August 16-22 2021
A more effective antibody that targets a stable region of the spike
Coronaviruses are zoonotic pathogens (deriving from animals) which have caused various pandemics over the last 20 years. The 3 most pathogenic coronaviruses for humans belong to the class of β-coronaviruses: SARS-CoV-2, SARS-CoV and MERS-CoV. The spike surface protein (S) of these coronaviruses enables entry of the virus into the cell. The S1 sub-unit of S, the most variable, is responsible for interaction with the ACE2 cellular receptor. The S2 sub-unit, more stable, is responsible for the fusion of viral and cellular membranes. The majority of neutralising antibodies target S1. But those antibodies targeting S2 can neutralize more remote coronaviruses, such as different variants, as this region is more conserved. Swiss and American researchers (at Humabs Biomed SA, Switzerland, University of Washington, Seattle, USA and Vir Biotechnology, San Francisco, USA) have studied antibodies targeting the S2 region that are able to neutralise different human and animal β-coronaviruses.

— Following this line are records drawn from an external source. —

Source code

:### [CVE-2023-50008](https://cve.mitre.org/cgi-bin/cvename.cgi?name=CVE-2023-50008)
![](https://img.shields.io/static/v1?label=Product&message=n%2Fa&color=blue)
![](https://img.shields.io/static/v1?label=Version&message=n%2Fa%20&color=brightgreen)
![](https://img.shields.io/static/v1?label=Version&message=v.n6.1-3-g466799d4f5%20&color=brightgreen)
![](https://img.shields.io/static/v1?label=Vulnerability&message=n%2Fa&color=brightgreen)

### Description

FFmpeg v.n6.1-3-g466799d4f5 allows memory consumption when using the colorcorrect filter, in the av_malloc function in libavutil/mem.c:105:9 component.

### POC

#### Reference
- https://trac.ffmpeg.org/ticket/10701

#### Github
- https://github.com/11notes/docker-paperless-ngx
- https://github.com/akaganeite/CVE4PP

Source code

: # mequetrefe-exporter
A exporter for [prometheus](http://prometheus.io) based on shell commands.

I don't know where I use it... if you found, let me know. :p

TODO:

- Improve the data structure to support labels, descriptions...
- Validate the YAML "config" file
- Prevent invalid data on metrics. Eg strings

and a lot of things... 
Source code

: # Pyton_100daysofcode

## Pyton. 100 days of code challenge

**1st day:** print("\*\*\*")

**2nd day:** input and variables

The researchers firstly isolated antibodies of memory-B lymphocytes from 3 patients having been infected by SARS-CoV-2. 5 antibodies (IgGs) were selected since they target the S2 sub-unit of S of different β-coronaviruses including SARS-CoV, SARS-CoV-2 and MERS-CoV. They then evaluated the neutralisation potential of these antibodies to inhibit the original SARS-CoV-2 Wuhan viral strain.
It appears that one of these 5 antibodies completely neutralises the virus. This antibody was selected for neutralisation tests against SARS-CoV-2 variants (Alpha, Bêta, Gamma and Kappa): it enabled all these variants to be neutralised.
Researchers then studied the structure of this antibody-spike complex using cryo-electron microscopy, and analysed the region of S2 in contact with the antibody. The selected IgG neutralised the virus by inhibiting the rearrangements necessary for membrane fusion.
Finally, the scientists evaluated the prophylactic activity of this antibody on hamsters infected by the Beta variant of SARS-CoV-2. The antibody was administered intra-nasally 24 hours before infection. This treatment led to the reduction of viral load in the lungs of the hamsters.
These preliminary results may help the design of vaccines that allow the production of antibodies of this type against emerging variants of SARS-CoV-2, as well as against different coronaviruses.